#### Problem details
Please count the lines of the listing below in which "docs" occurs, and reply with the number only.

#### Records for processing
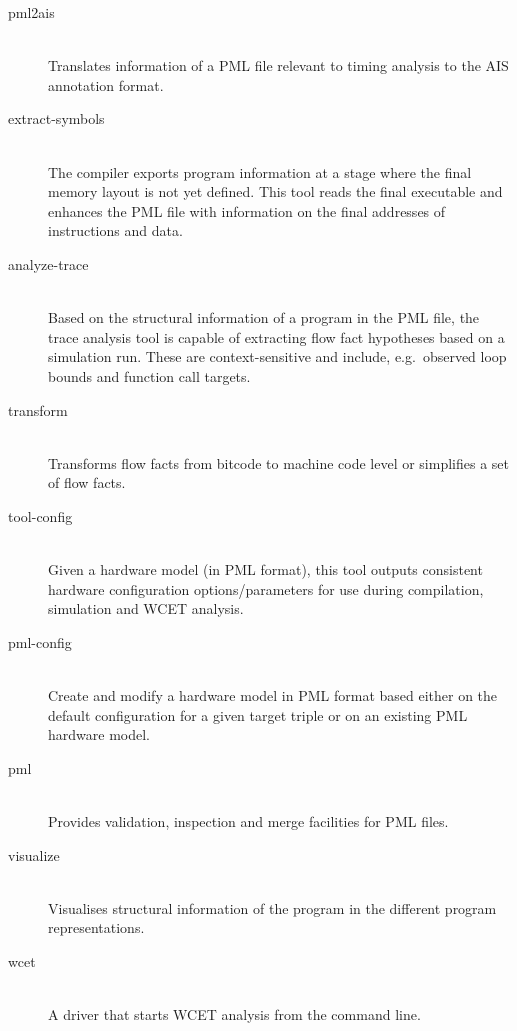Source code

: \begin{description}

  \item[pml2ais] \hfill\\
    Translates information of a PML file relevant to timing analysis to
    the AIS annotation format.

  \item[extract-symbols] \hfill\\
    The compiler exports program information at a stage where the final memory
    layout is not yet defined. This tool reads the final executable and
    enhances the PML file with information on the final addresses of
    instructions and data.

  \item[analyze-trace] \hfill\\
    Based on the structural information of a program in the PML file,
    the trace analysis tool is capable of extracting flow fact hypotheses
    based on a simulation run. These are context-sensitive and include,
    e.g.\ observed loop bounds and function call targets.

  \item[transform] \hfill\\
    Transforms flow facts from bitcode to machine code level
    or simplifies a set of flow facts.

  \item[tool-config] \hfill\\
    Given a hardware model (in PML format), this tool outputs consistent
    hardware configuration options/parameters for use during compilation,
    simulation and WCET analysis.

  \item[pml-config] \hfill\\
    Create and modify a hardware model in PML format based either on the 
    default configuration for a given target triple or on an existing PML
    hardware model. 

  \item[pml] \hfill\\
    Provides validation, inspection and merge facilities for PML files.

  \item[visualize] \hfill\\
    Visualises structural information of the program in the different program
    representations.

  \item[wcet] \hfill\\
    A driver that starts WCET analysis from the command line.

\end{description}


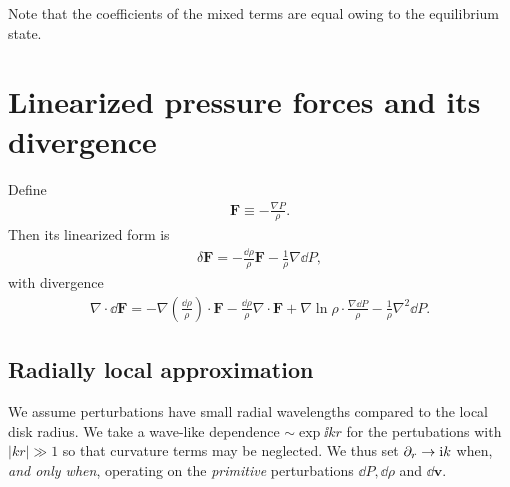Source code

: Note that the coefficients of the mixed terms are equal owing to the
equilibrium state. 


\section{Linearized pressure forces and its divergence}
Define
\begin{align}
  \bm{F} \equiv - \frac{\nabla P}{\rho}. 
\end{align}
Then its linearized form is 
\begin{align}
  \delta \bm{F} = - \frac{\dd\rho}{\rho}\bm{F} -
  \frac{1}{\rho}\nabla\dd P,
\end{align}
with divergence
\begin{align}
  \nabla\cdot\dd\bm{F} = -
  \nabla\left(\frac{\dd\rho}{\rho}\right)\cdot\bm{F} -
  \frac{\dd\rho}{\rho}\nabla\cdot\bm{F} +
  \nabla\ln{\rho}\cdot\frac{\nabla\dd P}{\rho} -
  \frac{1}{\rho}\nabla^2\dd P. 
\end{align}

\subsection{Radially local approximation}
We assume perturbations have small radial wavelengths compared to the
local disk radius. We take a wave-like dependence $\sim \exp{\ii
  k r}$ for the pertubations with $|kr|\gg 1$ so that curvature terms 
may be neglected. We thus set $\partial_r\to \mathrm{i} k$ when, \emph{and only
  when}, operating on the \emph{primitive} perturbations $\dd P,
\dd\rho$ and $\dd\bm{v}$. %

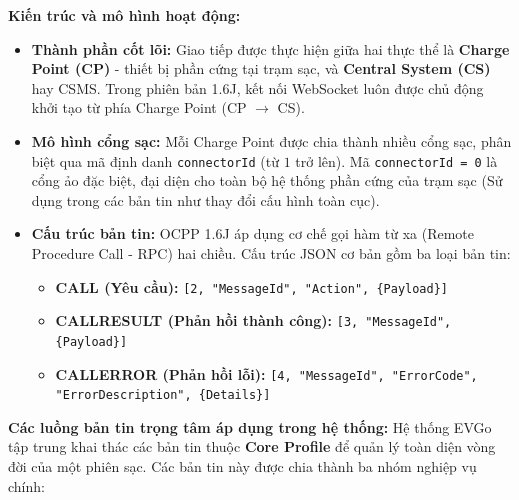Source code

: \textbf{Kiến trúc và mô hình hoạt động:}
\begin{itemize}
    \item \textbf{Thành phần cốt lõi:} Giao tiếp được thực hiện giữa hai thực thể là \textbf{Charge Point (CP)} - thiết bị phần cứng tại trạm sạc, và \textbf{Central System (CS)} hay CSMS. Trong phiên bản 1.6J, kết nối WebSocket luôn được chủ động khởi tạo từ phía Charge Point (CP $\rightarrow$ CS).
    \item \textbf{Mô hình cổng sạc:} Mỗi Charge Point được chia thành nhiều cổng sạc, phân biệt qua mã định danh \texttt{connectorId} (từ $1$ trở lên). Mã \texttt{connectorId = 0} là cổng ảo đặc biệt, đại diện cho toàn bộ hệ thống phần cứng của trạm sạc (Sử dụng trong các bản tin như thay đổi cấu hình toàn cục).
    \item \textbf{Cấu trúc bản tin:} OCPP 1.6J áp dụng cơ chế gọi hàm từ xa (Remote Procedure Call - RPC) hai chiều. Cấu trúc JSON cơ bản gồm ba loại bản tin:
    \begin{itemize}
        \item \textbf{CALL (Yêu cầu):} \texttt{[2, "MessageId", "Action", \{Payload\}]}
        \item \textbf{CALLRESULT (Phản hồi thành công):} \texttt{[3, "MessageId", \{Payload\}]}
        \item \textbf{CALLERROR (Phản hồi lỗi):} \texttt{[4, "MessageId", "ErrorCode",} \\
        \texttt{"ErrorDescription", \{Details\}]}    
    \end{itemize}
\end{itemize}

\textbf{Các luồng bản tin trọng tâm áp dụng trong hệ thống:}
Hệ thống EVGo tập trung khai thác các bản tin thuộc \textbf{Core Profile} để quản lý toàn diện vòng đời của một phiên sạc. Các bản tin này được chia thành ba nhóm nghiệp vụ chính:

* * *

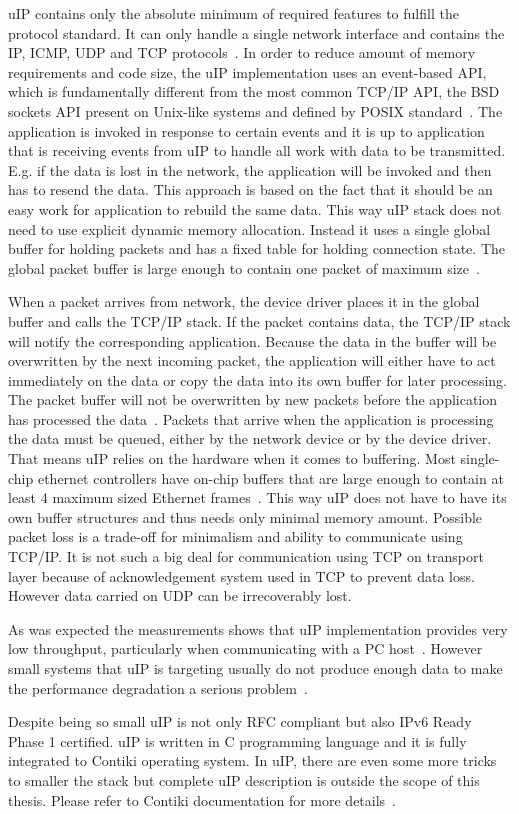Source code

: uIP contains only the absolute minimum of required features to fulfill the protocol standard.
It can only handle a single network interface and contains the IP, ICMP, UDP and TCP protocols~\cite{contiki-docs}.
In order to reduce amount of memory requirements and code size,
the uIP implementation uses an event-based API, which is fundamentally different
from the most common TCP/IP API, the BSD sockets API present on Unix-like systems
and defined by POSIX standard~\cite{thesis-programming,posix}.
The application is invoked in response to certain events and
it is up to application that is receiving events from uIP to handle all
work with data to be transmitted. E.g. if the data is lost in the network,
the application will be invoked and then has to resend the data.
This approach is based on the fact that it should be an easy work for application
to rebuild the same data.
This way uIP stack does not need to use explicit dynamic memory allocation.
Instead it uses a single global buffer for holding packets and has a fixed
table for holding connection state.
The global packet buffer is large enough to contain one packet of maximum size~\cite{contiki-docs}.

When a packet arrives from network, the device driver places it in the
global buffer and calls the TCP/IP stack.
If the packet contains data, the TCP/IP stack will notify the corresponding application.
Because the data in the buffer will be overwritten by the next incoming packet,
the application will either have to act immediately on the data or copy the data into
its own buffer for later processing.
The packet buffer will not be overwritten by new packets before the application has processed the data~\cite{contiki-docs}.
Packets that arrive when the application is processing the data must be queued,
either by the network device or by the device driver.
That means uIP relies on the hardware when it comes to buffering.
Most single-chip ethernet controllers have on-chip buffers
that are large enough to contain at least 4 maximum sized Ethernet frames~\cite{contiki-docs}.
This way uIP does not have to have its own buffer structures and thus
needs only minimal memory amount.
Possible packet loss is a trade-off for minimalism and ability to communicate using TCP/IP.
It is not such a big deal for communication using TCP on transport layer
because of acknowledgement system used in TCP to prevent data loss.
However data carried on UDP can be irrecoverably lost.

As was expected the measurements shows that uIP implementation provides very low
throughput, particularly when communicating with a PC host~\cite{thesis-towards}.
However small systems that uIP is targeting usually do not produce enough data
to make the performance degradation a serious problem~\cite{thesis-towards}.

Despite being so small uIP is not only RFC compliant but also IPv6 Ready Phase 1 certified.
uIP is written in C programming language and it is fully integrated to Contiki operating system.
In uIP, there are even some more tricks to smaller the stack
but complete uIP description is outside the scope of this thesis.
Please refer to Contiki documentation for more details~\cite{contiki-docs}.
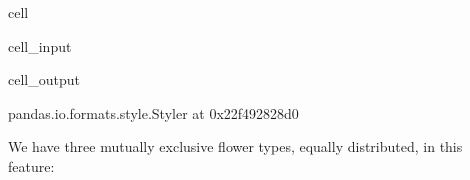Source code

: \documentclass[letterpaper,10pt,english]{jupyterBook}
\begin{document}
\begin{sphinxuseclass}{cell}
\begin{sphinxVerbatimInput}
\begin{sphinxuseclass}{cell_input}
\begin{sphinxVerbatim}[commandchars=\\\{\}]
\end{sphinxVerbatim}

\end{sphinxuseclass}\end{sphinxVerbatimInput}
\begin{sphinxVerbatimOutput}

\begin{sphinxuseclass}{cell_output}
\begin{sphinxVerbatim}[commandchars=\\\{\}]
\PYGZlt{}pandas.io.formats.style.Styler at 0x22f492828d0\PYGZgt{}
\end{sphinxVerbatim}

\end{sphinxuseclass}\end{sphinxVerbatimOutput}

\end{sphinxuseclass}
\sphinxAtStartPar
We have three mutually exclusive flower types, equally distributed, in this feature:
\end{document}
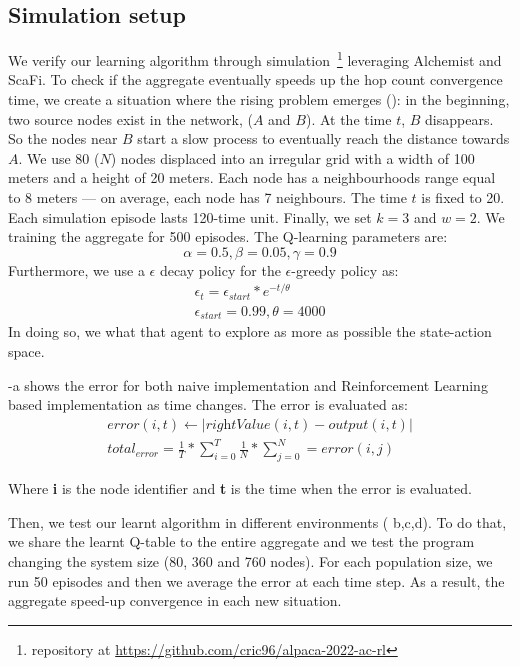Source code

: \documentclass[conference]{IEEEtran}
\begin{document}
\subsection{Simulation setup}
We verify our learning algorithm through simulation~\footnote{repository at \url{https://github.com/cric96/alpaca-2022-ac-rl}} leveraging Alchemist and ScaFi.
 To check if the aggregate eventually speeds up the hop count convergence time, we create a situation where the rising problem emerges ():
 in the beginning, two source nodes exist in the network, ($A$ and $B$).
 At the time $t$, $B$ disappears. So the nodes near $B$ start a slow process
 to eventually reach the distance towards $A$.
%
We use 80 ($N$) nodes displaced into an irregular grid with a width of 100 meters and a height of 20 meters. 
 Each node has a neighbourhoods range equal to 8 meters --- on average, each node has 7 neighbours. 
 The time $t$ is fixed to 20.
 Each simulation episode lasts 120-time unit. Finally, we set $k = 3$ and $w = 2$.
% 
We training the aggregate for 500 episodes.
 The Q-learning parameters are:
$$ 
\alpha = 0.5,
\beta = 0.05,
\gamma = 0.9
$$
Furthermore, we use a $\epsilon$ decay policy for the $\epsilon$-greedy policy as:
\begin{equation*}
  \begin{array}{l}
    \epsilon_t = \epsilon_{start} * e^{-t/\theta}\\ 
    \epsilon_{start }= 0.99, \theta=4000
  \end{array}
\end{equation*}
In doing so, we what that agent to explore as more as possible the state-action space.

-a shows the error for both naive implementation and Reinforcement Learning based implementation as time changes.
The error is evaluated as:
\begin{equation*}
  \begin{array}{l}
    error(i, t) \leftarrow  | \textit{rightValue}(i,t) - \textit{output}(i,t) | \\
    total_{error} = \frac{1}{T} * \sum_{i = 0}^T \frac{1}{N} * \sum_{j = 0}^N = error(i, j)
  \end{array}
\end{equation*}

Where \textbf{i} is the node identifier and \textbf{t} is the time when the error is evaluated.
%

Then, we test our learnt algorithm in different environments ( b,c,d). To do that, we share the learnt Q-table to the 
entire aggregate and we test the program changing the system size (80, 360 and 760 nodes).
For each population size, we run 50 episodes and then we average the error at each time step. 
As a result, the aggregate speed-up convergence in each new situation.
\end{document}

#### Solution for this exercise
5